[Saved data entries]
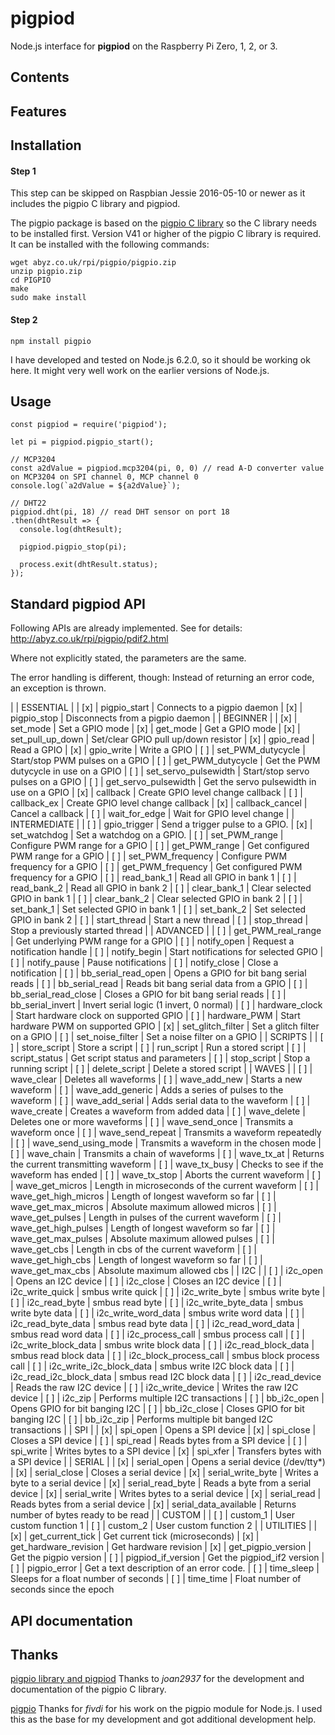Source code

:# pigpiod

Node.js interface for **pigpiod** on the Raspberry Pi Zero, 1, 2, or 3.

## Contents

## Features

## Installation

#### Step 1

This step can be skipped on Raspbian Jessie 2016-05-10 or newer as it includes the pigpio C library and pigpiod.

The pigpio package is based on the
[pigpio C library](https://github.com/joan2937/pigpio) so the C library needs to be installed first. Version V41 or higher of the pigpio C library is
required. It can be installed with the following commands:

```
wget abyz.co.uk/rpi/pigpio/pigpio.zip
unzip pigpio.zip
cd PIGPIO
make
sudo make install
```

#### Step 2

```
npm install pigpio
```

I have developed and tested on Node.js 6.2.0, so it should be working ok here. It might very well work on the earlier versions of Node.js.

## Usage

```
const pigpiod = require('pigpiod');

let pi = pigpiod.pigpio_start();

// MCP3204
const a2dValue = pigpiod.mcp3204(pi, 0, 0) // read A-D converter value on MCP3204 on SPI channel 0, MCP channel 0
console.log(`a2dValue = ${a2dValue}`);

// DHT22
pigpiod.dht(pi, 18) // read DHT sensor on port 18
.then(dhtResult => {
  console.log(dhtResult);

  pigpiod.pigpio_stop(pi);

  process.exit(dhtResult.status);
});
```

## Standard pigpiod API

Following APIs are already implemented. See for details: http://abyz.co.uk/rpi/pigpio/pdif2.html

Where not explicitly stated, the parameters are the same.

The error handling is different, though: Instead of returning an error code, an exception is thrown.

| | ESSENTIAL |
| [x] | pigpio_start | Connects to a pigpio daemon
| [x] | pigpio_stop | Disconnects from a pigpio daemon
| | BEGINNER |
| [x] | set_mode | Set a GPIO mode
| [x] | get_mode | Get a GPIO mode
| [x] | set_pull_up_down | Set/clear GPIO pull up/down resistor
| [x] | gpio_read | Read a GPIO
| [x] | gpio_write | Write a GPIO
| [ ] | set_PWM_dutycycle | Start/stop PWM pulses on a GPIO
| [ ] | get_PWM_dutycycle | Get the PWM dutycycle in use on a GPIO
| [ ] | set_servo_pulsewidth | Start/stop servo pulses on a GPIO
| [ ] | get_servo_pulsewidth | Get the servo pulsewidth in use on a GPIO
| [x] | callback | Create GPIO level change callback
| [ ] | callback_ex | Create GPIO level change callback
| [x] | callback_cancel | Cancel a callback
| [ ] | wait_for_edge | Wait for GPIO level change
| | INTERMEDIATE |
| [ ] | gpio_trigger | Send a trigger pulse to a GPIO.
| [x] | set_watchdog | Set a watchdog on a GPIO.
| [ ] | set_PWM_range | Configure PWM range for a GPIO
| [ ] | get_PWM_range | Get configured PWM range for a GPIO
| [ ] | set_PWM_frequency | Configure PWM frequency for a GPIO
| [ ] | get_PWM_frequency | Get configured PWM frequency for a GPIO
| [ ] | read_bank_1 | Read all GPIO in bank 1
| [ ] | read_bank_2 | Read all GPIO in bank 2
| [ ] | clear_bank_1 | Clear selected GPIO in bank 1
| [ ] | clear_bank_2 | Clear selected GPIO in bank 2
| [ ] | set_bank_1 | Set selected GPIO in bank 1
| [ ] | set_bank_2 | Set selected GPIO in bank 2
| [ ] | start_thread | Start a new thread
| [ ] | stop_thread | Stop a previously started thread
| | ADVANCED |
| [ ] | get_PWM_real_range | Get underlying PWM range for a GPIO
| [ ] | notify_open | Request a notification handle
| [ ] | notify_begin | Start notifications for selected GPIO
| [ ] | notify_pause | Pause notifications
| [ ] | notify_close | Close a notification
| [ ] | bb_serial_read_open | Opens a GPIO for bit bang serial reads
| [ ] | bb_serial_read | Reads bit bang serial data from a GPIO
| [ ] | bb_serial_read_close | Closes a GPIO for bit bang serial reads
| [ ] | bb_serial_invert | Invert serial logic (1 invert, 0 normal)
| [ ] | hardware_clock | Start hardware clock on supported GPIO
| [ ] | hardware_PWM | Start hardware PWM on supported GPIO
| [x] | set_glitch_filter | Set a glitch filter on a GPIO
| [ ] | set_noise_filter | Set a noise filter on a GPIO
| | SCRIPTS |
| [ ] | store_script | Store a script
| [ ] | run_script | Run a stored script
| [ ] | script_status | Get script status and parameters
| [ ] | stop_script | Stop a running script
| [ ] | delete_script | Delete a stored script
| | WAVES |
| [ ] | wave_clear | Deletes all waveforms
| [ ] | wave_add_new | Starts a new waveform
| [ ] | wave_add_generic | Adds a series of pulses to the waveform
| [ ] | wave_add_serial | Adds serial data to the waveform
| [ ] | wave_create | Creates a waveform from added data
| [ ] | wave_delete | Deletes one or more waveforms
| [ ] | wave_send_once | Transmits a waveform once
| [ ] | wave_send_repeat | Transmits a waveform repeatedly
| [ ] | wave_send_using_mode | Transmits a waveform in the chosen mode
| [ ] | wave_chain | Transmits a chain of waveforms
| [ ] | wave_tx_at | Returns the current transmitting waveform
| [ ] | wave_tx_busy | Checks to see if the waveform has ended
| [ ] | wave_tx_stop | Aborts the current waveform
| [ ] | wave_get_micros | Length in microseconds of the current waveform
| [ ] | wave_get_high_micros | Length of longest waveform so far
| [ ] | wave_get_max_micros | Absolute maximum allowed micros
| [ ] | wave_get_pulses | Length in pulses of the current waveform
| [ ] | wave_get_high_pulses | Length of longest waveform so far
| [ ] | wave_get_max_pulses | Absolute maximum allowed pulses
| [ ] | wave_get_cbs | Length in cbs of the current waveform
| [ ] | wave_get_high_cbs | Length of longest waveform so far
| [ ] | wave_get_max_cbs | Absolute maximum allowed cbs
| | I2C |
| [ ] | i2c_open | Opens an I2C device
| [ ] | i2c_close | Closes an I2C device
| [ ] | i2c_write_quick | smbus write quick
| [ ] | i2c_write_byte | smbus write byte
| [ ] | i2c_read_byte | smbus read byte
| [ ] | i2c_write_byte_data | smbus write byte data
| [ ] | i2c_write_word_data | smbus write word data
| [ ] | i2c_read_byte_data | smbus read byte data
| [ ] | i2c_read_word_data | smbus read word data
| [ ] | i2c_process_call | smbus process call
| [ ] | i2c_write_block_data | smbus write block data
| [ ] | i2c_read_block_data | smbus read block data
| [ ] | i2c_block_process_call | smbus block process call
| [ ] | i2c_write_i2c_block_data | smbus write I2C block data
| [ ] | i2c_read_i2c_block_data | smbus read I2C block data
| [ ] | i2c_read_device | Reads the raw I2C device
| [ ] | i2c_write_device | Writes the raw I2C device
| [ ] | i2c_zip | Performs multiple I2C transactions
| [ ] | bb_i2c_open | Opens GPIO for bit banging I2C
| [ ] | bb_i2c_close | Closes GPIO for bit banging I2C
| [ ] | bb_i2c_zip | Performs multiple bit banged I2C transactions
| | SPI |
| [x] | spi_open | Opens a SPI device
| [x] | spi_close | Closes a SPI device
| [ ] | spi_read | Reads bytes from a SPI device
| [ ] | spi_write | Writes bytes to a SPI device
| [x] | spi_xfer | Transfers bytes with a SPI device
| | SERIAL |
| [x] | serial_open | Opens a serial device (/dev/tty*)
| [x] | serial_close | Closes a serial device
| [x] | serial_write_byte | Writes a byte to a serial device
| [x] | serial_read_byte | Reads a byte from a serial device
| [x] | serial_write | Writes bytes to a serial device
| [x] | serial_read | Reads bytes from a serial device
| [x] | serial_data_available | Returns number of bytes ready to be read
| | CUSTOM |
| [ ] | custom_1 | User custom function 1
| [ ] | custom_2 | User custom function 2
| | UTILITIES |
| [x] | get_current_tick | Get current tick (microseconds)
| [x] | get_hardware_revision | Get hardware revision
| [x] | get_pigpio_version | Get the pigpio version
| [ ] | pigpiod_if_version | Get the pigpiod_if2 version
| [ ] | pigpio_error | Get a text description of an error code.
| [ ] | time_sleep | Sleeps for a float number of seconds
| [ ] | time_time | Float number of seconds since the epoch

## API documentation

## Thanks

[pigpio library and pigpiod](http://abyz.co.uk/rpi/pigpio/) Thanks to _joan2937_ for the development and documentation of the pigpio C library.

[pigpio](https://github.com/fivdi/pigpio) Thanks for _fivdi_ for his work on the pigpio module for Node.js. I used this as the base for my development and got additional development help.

==

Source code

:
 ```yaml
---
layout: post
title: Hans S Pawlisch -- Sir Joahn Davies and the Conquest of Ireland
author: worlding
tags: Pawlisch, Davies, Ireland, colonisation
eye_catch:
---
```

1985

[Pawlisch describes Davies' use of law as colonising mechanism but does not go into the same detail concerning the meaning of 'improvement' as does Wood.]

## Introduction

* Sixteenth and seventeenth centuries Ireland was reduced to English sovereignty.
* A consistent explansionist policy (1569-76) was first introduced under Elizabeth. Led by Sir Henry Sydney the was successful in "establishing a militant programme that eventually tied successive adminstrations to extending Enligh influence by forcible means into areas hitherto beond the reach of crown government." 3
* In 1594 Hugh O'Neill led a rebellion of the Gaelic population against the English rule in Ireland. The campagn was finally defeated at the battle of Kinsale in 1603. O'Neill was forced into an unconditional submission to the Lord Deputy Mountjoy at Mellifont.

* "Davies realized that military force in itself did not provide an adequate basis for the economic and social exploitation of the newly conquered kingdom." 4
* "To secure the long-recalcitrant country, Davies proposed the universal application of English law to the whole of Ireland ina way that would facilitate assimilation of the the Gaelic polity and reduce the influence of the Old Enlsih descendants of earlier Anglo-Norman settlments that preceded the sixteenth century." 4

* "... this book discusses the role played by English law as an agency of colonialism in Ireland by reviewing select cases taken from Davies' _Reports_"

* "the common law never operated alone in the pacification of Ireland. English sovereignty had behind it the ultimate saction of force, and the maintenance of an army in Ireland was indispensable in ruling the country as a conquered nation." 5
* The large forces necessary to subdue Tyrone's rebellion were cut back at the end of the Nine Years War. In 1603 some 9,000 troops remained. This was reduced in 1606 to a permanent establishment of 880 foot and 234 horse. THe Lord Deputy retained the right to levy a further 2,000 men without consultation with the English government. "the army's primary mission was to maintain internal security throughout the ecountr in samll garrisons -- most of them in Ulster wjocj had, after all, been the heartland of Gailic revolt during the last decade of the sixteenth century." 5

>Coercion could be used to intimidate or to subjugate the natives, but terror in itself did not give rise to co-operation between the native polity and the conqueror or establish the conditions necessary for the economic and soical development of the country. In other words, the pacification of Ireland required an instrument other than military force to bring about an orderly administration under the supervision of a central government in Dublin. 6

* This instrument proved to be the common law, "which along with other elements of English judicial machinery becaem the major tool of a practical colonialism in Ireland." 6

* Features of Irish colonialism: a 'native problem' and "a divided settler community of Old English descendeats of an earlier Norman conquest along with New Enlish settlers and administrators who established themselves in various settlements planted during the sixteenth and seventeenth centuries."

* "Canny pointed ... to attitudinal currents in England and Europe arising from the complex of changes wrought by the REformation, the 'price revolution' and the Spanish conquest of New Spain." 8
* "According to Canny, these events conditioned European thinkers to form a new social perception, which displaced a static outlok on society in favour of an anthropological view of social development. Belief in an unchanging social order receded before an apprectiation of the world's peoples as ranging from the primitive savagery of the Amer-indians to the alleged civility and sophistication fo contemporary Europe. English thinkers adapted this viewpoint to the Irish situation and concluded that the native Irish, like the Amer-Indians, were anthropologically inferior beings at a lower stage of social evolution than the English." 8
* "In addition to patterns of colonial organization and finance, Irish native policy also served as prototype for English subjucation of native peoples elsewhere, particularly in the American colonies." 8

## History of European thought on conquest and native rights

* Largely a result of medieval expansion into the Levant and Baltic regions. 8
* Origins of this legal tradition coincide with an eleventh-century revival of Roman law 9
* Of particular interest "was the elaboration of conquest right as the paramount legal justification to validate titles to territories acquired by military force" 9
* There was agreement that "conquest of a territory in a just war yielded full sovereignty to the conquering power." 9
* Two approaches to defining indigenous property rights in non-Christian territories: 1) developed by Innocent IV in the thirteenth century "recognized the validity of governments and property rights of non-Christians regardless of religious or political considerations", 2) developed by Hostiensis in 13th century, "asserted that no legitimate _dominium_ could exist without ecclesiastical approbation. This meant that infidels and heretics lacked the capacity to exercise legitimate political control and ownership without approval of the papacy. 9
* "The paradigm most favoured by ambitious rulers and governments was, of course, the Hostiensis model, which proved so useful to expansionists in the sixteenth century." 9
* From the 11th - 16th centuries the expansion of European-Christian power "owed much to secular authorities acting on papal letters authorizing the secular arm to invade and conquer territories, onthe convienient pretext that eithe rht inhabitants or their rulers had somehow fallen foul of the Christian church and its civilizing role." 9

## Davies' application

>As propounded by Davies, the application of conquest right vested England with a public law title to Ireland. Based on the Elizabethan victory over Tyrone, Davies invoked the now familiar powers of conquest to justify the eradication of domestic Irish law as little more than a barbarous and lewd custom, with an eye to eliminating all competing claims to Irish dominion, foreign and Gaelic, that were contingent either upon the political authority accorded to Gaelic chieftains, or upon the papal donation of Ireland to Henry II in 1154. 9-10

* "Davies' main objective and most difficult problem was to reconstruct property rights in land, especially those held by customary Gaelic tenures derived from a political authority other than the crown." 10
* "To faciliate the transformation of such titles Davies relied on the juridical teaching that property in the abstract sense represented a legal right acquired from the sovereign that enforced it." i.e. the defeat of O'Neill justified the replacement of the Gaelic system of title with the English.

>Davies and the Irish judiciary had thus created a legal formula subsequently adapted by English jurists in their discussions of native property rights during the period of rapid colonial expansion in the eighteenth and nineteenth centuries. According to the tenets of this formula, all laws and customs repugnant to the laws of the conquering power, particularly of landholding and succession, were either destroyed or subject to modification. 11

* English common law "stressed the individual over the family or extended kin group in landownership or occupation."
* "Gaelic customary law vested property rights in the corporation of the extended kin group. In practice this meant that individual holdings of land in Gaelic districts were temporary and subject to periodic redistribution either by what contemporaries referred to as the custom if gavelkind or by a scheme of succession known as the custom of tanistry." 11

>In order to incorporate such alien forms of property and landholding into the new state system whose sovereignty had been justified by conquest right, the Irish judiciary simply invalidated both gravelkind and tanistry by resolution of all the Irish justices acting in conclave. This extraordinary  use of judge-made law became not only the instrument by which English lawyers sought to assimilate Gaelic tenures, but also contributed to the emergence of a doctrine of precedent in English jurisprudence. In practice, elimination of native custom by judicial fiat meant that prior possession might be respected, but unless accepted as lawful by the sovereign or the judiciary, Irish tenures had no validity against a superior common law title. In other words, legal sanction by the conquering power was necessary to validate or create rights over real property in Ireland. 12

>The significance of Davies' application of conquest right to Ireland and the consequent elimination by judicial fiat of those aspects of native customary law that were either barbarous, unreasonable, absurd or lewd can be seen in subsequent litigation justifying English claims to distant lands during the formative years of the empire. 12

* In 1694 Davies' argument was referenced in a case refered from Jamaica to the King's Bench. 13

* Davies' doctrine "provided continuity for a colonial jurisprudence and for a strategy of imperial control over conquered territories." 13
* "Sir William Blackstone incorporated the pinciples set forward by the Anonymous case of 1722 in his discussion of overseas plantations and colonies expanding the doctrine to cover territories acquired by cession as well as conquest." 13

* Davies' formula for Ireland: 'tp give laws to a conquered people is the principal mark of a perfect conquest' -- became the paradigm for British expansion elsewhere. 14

==

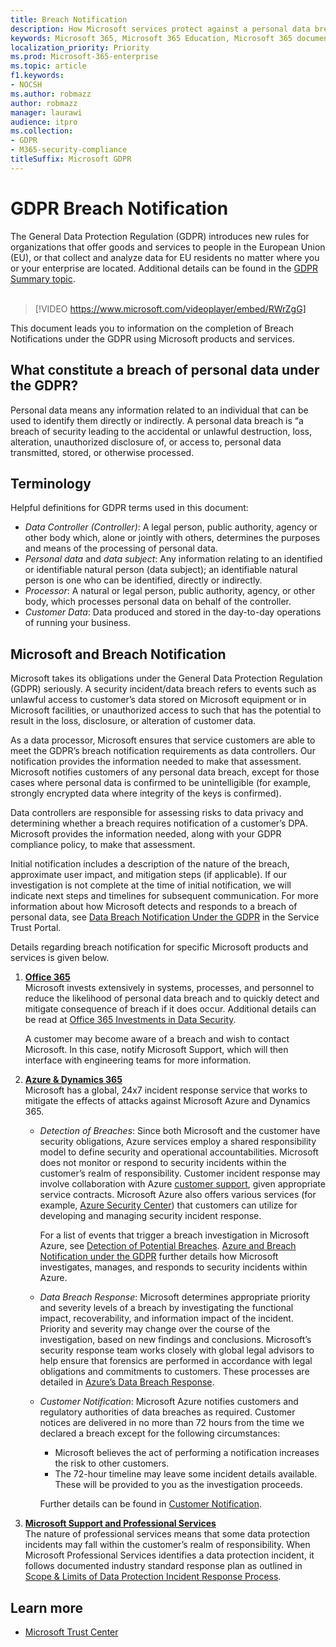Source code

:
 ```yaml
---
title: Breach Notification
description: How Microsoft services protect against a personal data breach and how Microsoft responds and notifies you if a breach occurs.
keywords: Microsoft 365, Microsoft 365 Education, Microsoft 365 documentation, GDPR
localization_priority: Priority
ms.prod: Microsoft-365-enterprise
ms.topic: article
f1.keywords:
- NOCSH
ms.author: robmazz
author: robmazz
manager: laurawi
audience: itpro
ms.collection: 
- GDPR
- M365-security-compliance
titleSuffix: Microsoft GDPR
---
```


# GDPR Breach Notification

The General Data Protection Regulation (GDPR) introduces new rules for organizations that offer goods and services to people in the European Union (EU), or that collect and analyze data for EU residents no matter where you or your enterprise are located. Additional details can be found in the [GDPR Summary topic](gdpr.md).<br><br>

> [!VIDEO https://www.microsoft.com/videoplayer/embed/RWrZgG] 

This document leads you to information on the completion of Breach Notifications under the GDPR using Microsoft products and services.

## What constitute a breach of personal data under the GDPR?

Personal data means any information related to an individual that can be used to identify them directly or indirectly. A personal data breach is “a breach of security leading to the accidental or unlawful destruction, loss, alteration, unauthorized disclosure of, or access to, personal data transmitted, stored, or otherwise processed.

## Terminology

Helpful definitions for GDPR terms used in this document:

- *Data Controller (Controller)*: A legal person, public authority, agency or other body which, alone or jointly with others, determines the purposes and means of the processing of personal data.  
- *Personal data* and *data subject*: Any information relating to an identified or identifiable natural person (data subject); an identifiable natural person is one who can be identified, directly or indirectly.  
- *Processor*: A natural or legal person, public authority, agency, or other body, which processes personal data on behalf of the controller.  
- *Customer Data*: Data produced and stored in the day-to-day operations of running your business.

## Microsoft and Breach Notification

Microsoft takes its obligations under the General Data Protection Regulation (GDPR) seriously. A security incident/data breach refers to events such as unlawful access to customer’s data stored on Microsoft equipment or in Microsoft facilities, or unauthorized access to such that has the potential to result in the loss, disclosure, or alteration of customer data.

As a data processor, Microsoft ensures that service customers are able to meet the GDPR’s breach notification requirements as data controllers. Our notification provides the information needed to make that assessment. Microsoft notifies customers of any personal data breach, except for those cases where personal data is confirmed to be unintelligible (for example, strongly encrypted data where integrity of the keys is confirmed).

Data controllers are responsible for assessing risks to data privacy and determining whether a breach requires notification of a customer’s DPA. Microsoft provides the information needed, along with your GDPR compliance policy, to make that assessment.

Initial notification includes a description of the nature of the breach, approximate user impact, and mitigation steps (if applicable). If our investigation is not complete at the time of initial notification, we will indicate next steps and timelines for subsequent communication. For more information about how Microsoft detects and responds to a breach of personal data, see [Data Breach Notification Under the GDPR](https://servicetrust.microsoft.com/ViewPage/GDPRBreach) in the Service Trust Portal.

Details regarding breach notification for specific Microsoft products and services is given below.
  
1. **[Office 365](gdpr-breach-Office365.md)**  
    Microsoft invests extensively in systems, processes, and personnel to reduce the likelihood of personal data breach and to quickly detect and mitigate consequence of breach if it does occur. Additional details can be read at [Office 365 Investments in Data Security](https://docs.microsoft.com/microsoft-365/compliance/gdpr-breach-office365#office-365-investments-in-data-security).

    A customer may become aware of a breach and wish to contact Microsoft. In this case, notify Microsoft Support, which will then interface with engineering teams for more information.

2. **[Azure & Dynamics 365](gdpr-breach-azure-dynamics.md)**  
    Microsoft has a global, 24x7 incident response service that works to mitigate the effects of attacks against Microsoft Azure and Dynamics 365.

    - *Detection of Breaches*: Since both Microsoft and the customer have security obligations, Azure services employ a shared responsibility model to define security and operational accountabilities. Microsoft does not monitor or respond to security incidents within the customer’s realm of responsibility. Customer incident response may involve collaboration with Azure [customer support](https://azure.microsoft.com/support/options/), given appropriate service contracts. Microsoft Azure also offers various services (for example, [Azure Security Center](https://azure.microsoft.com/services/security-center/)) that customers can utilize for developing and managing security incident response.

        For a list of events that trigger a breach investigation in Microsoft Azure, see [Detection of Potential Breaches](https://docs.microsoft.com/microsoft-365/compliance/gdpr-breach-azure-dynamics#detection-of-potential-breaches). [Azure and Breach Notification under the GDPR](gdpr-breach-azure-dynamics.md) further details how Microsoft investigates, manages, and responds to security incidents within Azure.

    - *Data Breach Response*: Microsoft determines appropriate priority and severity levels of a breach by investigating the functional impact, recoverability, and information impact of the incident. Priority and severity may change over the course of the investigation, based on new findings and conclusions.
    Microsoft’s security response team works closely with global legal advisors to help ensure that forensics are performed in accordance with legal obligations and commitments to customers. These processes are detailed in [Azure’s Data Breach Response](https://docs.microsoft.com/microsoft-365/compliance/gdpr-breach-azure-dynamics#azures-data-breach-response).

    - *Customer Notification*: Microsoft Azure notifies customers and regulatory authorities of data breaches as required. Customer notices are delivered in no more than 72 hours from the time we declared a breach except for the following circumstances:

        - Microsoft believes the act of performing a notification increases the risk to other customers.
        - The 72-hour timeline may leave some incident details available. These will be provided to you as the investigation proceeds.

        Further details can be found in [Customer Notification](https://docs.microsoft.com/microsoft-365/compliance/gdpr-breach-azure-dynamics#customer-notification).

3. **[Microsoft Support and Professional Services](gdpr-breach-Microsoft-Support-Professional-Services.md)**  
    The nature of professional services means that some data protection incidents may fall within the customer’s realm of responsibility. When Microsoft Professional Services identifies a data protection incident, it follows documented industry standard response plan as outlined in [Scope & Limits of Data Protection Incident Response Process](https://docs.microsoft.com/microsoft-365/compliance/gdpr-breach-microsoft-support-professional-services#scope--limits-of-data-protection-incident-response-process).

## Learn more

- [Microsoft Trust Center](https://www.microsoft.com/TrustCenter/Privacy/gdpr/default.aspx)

▶ _What the exercise asks_
Of the lines above, extract only those from the line with "Clear selected GPIO in bank 2" to the line with "microseconds of the current waveform", both included, exactly as written.

▶ _Exercise answer_
| [ ] | clear_bank_2 | Clear selected GPIO in bank 2
| [ ] | set_bank_1 | Set selected GPIO in bank 1
| [ ] | set_bank_2 | Set selected GPIO in bank 2
| [ ] | start_thread | Start a new thread
| [ ] | stop_thread | Stop a previously started thread
| | ADVANCED |
| [ ] | get_PWM_real_range | Get underlying PWM range for a GPIO
| [ ] | notify_open | Request a notification handle
| [ ] | notify_begin | Start notifications for selected GPIO
| [ ] | notify_pause | Pause notifications
| [ ] | notify_close | Close a notification
| [ ] | bb_serial_read_open | Opens a GPIO for bit bang serial reads
| [ ] | bb_serial_read | Reads bit bang serial data from a GPIO
| [ ] | bb_serial_read_close | Closes a GPIO for bit bang serial reads
| [ ] | bb_serial_invert | Invert serial logic (1 invert, 0 normal)
| [ ] | hardware_clock | Start hardware clock on supported GPIO
| [ ] | hardware_PWM | Start hardware PWM on supported GPIO
| [x] | set_glitch_filter | Set a glitch filter on a GPIO
| [ ] | set_noise_filter | Set a noise filter on a GPIO
| | SCRIPTS |
| [ ] | store_script | Store a script
| [ ] | run_script | Run a stored script
| [ ] | script_status | Get script status and parameters
| [ ] | stop_script | Stop a running script
| [ ] | delete_script | Delete a stored script
| | WAVES |
| [ ] | wave_clear | Deletes all waveforms
| [ ] | wave_add_new | Starts a new waveform
| [ ] | wave_add_generic | Adds a series of pulses to the waveform
| [ ] | wave_add_serial | Adds serial data to the waveform
| [ ] | wave_create | Creates a waveform from added data
| [ ] | wave_delete | Deletes one or more waveforms
| [ ] | wave_send_once | Transmits a waveform once
| [ ] | wave_send_repeat | Transmits a waveform repeatedly
| [ ] | wave_send_using_mode | Transmits a waveform in the chosen mode
| [ ] | wave_chain | Transmits a chain of waveforms
| [ ] | wave_tx_at | Returns the current transmitting waveform
| [ ] | wave_tx_busy | Checks to see if the waveform has ended
| [ ] | wave_tx_stop | Aborts the current waveform
| [ ] | wave_get_micros | Length in microseconds of the current waveform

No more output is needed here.